__Brief__. Find all lines in the records that include the word "Gegebenheiten", and copy them out.

__Given information__.
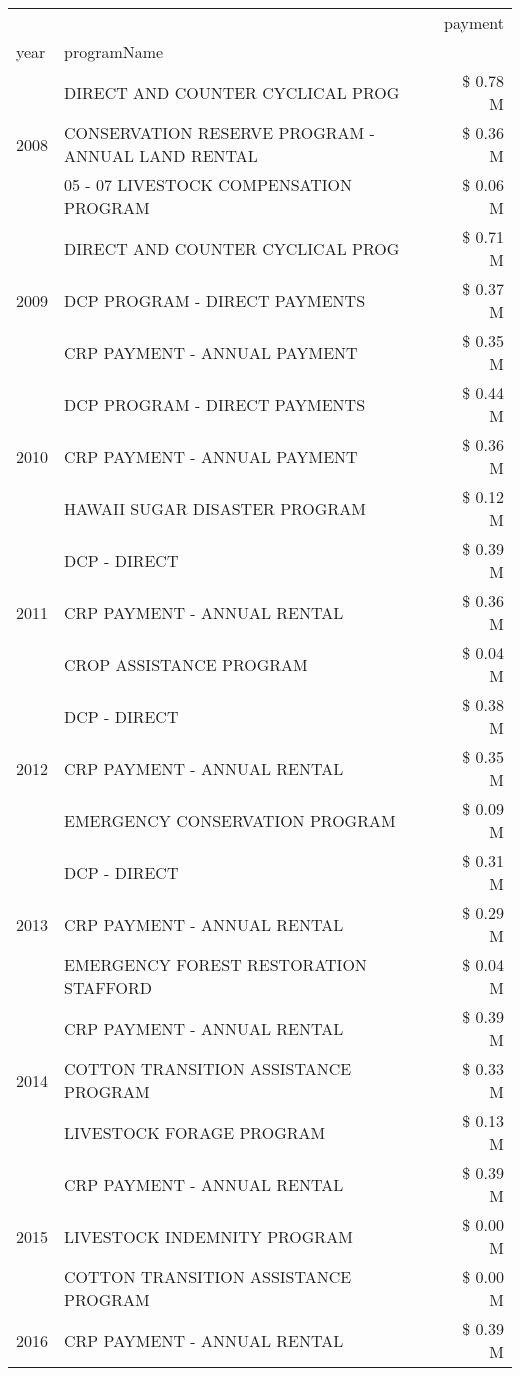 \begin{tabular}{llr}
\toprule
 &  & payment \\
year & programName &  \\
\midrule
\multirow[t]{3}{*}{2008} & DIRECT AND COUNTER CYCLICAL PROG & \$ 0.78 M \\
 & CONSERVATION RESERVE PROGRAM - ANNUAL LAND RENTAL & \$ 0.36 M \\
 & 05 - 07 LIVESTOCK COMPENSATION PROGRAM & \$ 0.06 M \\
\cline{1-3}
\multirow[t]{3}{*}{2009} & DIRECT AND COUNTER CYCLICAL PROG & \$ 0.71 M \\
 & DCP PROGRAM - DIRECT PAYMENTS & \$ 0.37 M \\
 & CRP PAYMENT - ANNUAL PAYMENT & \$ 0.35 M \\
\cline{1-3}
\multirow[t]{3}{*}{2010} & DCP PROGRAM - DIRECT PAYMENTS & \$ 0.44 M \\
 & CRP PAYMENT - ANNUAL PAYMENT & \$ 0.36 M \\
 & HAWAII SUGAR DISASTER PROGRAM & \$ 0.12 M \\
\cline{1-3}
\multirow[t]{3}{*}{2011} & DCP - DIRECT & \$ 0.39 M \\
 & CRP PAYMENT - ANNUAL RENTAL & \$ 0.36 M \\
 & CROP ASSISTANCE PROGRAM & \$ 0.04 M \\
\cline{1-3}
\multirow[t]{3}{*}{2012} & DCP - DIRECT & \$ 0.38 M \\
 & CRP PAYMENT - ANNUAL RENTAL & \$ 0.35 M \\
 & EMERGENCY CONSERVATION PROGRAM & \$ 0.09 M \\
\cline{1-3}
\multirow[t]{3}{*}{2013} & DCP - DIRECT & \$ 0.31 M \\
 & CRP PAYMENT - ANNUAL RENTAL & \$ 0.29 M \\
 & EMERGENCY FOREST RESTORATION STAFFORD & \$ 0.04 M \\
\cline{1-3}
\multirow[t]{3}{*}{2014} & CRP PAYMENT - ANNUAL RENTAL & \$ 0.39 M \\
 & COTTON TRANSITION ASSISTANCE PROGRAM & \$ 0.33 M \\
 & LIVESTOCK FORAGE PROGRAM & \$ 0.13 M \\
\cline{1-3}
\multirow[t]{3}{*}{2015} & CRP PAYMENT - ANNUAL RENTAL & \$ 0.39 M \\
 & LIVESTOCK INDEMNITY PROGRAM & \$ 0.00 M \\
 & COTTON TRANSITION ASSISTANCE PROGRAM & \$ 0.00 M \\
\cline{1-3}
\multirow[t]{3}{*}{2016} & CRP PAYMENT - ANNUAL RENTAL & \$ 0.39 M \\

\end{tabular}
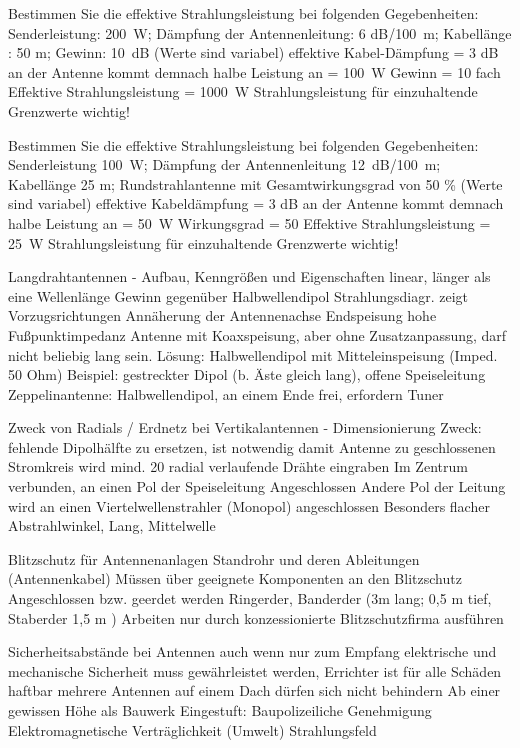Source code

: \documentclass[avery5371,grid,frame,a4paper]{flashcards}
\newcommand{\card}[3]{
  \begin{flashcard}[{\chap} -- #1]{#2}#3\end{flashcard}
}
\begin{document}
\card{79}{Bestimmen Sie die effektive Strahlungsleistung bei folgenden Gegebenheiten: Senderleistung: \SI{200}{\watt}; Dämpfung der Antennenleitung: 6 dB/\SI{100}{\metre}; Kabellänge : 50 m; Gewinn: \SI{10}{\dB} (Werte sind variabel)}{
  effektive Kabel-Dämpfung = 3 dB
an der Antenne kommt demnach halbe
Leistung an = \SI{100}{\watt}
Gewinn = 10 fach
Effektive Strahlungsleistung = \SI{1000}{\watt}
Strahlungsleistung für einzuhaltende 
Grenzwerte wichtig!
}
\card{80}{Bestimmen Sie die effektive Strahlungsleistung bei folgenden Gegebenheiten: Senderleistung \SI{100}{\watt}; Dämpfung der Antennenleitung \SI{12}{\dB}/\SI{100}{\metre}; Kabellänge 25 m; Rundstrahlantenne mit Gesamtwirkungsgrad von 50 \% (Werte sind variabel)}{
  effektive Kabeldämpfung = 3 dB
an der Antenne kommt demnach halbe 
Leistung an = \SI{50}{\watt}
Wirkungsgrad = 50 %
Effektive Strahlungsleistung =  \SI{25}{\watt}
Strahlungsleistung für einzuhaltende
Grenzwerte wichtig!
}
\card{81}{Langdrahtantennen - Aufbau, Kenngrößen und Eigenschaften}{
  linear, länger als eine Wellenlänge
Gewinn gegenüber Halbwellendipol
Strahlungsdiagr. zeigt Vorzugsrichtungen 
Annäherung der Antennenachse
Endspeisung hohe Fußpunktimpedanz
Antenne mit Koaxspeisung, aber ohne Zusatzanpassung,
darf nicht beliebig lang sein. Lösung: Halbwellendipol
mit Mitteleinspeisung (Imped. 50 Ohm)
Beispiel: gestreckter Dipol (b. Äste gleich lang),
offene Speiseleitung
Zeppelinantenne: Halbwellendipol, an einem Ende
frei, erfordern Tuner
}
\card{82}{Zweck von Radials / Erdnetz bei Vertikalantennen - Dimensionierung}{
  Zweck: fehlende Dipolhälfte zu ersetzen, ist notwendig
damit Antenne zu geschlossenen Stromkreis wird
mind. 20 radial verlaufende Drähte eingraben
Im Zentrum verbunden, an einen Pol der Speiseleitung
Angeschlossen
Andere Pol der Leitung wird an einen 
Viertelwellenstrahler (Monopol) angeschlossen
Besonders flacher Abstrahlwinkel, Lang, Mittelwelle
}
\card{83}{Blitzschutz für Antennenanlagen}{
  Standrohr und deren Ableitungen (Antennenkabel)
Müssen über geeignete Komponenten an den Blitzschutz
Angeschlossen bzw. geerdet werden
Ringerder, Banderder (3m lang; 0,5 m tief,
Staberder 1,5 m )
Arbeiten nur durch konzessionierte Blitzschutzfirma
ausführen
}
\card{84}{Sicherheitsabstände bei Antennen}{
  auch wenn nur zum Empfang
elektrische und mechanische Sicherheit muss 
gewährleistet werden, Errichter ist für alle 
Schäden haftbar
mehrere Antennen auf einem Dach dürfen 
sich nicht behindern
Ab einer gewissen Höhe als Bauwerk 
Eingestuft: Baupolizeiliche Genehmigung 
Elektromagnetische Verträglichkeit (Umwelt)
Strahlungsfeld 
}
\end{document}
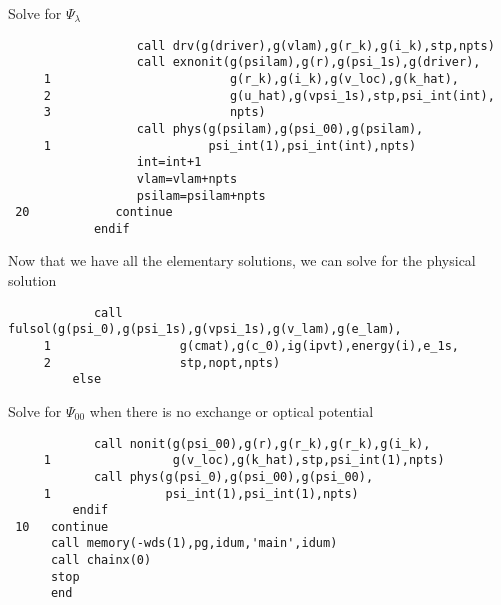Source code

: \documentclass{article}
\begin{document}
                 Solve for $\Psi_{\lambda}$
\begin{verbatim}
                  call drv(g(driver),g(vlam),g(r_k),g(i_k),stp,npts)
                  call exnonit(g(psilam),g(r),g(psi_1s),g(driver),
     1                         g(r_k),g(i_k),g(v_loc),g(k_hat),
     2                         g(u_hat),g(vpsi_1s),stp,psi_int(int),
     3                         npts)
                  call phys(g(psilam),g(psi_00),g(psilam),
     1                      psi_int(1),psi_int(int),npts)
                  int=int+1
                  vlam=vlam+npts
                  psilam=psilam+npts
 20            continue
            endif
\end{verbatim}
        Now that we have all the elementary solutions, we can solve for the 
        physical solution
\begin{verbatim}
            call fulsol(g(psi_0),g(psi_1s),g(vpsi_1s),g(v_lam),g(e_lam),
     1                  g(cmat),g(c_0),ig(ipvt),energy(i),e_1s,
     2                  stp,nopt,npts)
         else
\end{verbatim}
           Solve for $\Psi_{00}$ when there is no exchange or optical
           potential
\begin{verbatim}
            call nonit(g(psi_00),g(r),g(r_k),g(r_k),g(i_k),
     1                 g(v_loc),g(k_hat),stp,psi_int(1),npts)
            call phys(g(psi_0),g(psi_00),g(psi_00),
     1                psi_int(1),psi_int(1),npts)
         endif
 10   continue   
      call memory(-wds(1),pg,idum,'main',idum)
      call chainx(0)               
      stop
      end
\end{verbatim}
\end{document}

__Reply__.
\card{79}{Bestimmen Sie die effektive Strahlungsleistung bei folgenden Gegebenheiten: Senderleistung: \SI{200}{\watt}; Dämpfung der Antennenleitung: 6 dB/\SI{100}{\metre}; Kabellänge : 50 m; Gewinn: \SI{10}{\dB} (Werte sind variabel)}{
\card{80}{Bestimmen Sie die effektive Strahlungsleistung bei folgenden Gegebenheiten: Senderleistung \SI{100}{\watt}; Dämpfung der Antennenleitung \SI{12}{\dB}/\SI{100}{\metre}; Kabellänge 25 m; Rundstrahlantenne mit Gesamtwirkungsgrad von 50 \% (Werte sind variabel)}{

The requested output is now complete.